(Document images with source code)
########

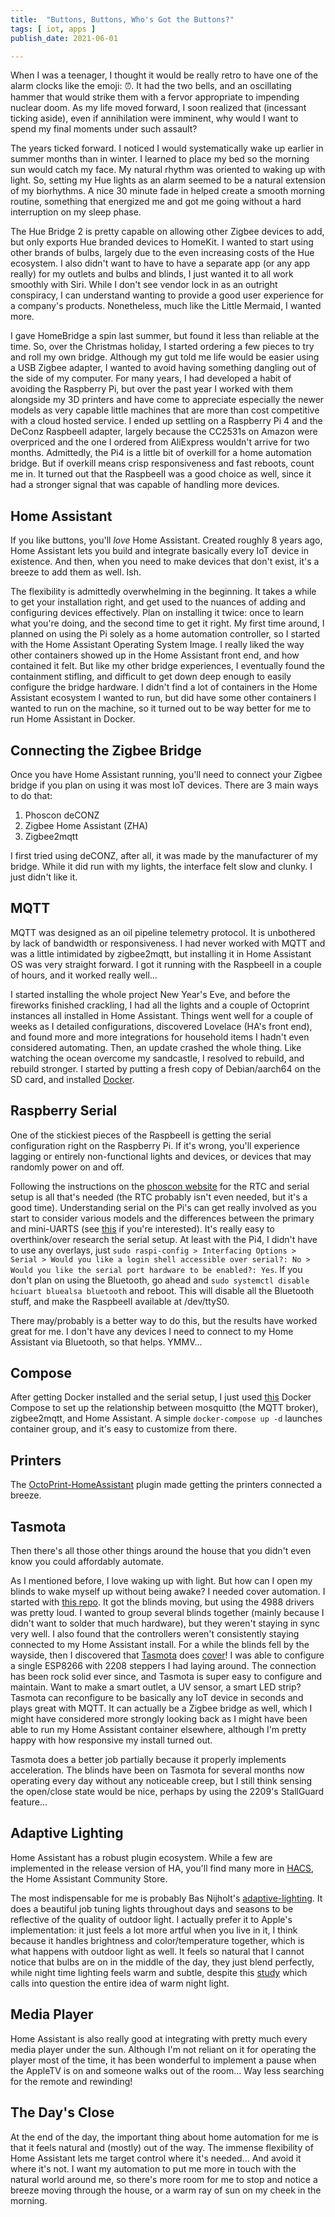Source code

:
```yaml
---
title:  "Buttons, Buttons, Who's Got the Buttons?"
tags: [ iot, apps ]
publish_date: 2021-06-01

---
```


When I was a teenager, I thought it would be really retro to have one of the
alarm clocks like the emoji: ⏰. It had the two bells, and an oscillating hammer
that would strike them with a fervor appropriate to impending nuclear doom. As
my life moved forward, I soon realized that (incessant ticking aside), even if
annihilation were imminent, why would I want to spend my final moments under
such assault?

The years ticked forward. I noticed I would systematically wake up earlier in
summer months than in winter. I learned to place my bed so the morning sun would
catch my face. My natural rhythm was oriented to waking up with light. So,
setting my Hue lights as an alarm seemed to be a natural extension of my
biorhythms. A nice 30 minute fade in helped create a smooth morning routine,
something that energized me and got me going without a hard interruption on my
sleep phase.

The Hue Bridge 2 is pretty capable on allowing other Zigbee devices to add, but
only exports Hue branded devices to HomeKit. I wanted to start using other
brands of bulbs, largely due to the even increasing costs of the Hue ecosystem.
I also didn't want to have to have a separate app (or any app really) for my
outlets and bulbs and blinds, I just wanted it to all work smoothly with Siri.
While I don't see vendor lock in as an outright conspiracy, I can understand
wanting to provide a good user experience for a company's products. Nonetheless,
much like the Little Mermaid, I wanted more.

I gave HomeBridge a spin last summer, but found it less than reliable at the
time. So, over the Christmas holiday, I started ordering a few pieces to try and
roll my own bridge. Although my gut told me life would be easier using a USB
Zigbee adapter, I wanted to avoid having something dangling out of the side of
my computer. For many years, I had developed a habit of avoiding the Raspberry
Pi, but over the past year I worked with them alongside my 3D printers and have
come to appreciate especially the newer models as very capable little machines
that are more than cost competitive with a cloud hosted service. I ended up
settling on a Raspberry Pi 4 and the DeConz RaspbeeII adapter, largely because
the CC2531s on Amazon were overpriced and the one I ordered from AliExpress
wouldn't arrive for two months. Admittedly, the Pi4 is a little bit of overkill
for a home automation bridge. But if overkill means crisp responsiveness and
fast reboots, count me in. It turned out that the RaspbeeII was a good choice as
well, since it had a stronger signal that was capable of handling more devices.

## Home Assistant

If you like buttons, you'll _love_ Home Assistant. Created roughly 8 years ago,
Home Assistant lets you build and integrate basically every IoT device in
existence. And then, when you need to make devices that don't exist, it's a
breeze to add them as well. Ish.

The flexibility is admittedly overwhelming in the beginning. It takes a while to
get your installation right, and get used to the nuances of adding and
configuring devices effectively. Plan on installing it twice: once to learn what
you're doing, and the second time to get it right. My first time around, I
planned on using the Pi solely as a home automation controller, so I started
with the Home Assistant Operating System Image. I really liked the way other
containers showed up in the Home Assistant front end, and how contained it felt.
But like my other bridge experiences, I eventually found the containment
stifling, and difficult to get down deep enough to easily configure the bridge
hardware. I didn't find a lot of containers in the Home Assistant ecosystem I
wanted to run, but did have some other containers I wanted to run on the
machine, so it turned out to be way better for me to run Home Assistant in
Docker.

## Connecting the Zigbee Bridge

Once you have Home Assistant running, you'll need to connect your Zigbee bridge
if you plan on using it was most IoT devices. There are 3 main ways to do that:

1. Phoscon deCONZ
2. Zigbee Home Assistant (ZHA)
3. Zigbee2mqtt

I first tried using deCONZ, after all, it was made by the manufacturer of my
bridge. While it did run with my lights, the interface felt slow and clunky. I
just didn't like it.

## MQTT

MQTT was designed as an oil pipeline telemetry protocol. It is unbothered by
lack of bandwidth or responsiveness. I had never worked with MQTT and was a
little intimidated by zigbee2mqtt, but installing it in Home Assistant OS was
very straight forward. I got it running with the RaspbeeII in a couple of hours,
and it worked really well...

I started installing the whole project New Year's Eve, and before the fireworks
finished crackling, I had all the lights and a couple of Octoprint instances all
installed in Home Assistant. Things went well for a couple of weeks as I
detailed configurations, discovered Lovelace (HA's front end), and found more
and more integrations for household items I hadn't even considered automating.
Then, an update crashed the whole thing. Like watching the ocean overcome my
sandcastle, I resolved to rebuild, and rebuild stronger. I started by putting a
fresh copy of Debian/aarch64 on the SD card, and installed
[Docker](https://phoenixnap.com/kb/docker-on-raspberry-pi).

## Raspberry Serial

One of the stickiest pieces of the RaspbeeII is getting the serial configuration
right on the Raspberry Pi. If it's wrong, you'll experience lagging or entirely
non-functional lights and devices, or devices that may randomly power on and
off.

Following the instructions on the
[phoscon website](https://phoscon.de/en/raspbee2/install) for the RTC and serial
setup is all that's needed (the RTC probably isn't even needed, but it's a good
time). Understanding serial on the Pi's can get really involved as you start to
consider various models and the differences between the primary and mini-UARTS
(see [this](https://www.raspberrypi.org/documentation/configuration/uart.md) if
you're interested). It's really easy to overthink/over research the serial
setup. At least with the Pi4, I didn't have to use any overlays, just
`sudo raspi-config > Interfacing Options > Serial > Would you like a login shell accessible over serial?: No > Would you like the serial port hardware to be enabled?: Yes`.
If you don't plan on using the Bluetooth, go ahead and
`sudo systemctl disable hciuart bluealsa bluetooth` and reboot. This will
disable all the Bluetooth stuff, and make the RaspbeeII available at /dev/ttyS0.

There may/probably is a better way to do this, but the results have worked great
for me. I don't have any devices I need to connect to my Home Assistant via
Bluetooth, so that helps. YMMV...

## Compose

After getting Docker installed and the serial setup, I just used
[this](https://github.com/willpuckett/zigbee2mqtt2ha) Docker Compose to set up
the relationship between mosquitto (the MQTT broker), zigbee2mqtt, and Home
Assistant. A simple `docker-compose up -d` launches container group, and it's
easy to customize from there.

## Printers

The
[OctoPrint-HomeAssistant](https://github.com/cmroche/OctoPrint-HomeAssistant)
plugin made getting the printers connected a breeze.

## Tasmota

Then there's all those other things around the house that you didn't even know
you could affordably automate.

As I mentioned before, I love waking up with light. But how can I open my blinds
to wake myself up without being awake? I needed cover automation. I started with
[this repo](https://github.com/willpuckett/Motorized_MQTT_Blinds). It got the
blinds moving, but using the 4988 drivers was pretty loud. I wanted to group
several blinds together (mainly because I didn't want to solder that much
hardware), but they weren't staying in sync very well. I also found that the
controllers weren't consistently staying connected to my Home Assistant install.
For a while the blinds fell by the wayside, then I discovered that
[Tasmota](https://github.com/tasmota/tasmotizer) does
[cover](https://tasmota.github.io/docs/Blinds-and-Shutters/#using-stepper-motors)!
I was able to configure a single ESP8266 with 2208 steppers I had laying around.
The connection has been rock solid ever since, and Tasmota is super easy to
configure and maintain. Want to make a smart outlet, a UV sensor, a smart LED
strip? Tasmota can reconfigure to be basically any IoT device in seconds and
plays great with MQTT. It can actually be a Zigbee bridge as well, which I might
have considered more strongly looking back as I might have been able to run my
Home Assistant container elsewhere, although I'm pretty happy with how
responsive my install turned out.

Tasmota does a better job partially because it properly implements acceleration.
The blinds have been on Tasmota for several months now operating every day
without any noticeable creep, but I still think sensing the open/close state
would be nice, perhaps by using the 2209's StallGuard feature...

## Adaptive Lighting

Home Assistant has a robust plugin ecosystem. While a few are implemented in the
release version of HA, you'll find many more in [HACS](https://hacs.xyz/), the
Home Assistant Community Store.

The most indispensable for me is probably Bas Nijholt's
[adaptive-lighting](https://github.com/basnijholt/adaptive-lighting). It does a
beautiful job tuning lights throughout days and seasons to be reflective of the
quality of outdoor light. I actually prefer it to Apple's implementation: it
just feels a lot more artful when you live in it, I think because it handles
brightness and color/temperature together, which is what happens with outdoor
light as well. It feels so natural that I cannot notice that bulbs are on in the
middle of the day, they just blend perfectly, while night time lighting feels
warm and subtle, despite this
[study](https://arstechnica.com/gadgets/2021/05/iphones-night-shift-feature-doesnt-help-you-sleep-better-study-finds/)
which calls into question the entire idea of warm night light.

## Media Player

Home Assistant is also really good at integrating with pretty much every media
player under the sun. Although I'm not reliant on it for operating the player
most of the time, it has been wonderful to implement a pause when the AppleTV is
on and someone walks out of the room... Way less searching for the remote and
rewinding!

## The Day's Close

At the end of the day, the important thing about home automation for me is that
it feels natural and (mostly) out of the way. The immense flexibility of Home
Assistant lets me target control where it's needed... And avoid it where it's
not. I want my automation to put me more in touch with the natural world around
me, so there's more room for me to stop and notice a breeze moving through the
house, or a warm ray of sun on my cheek in the morning.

########

● WORK INSTRUCTIONS
Would you count the lines in the entries that hold "discovered" and reply with only the count?

● WRITTEN ANSWER
2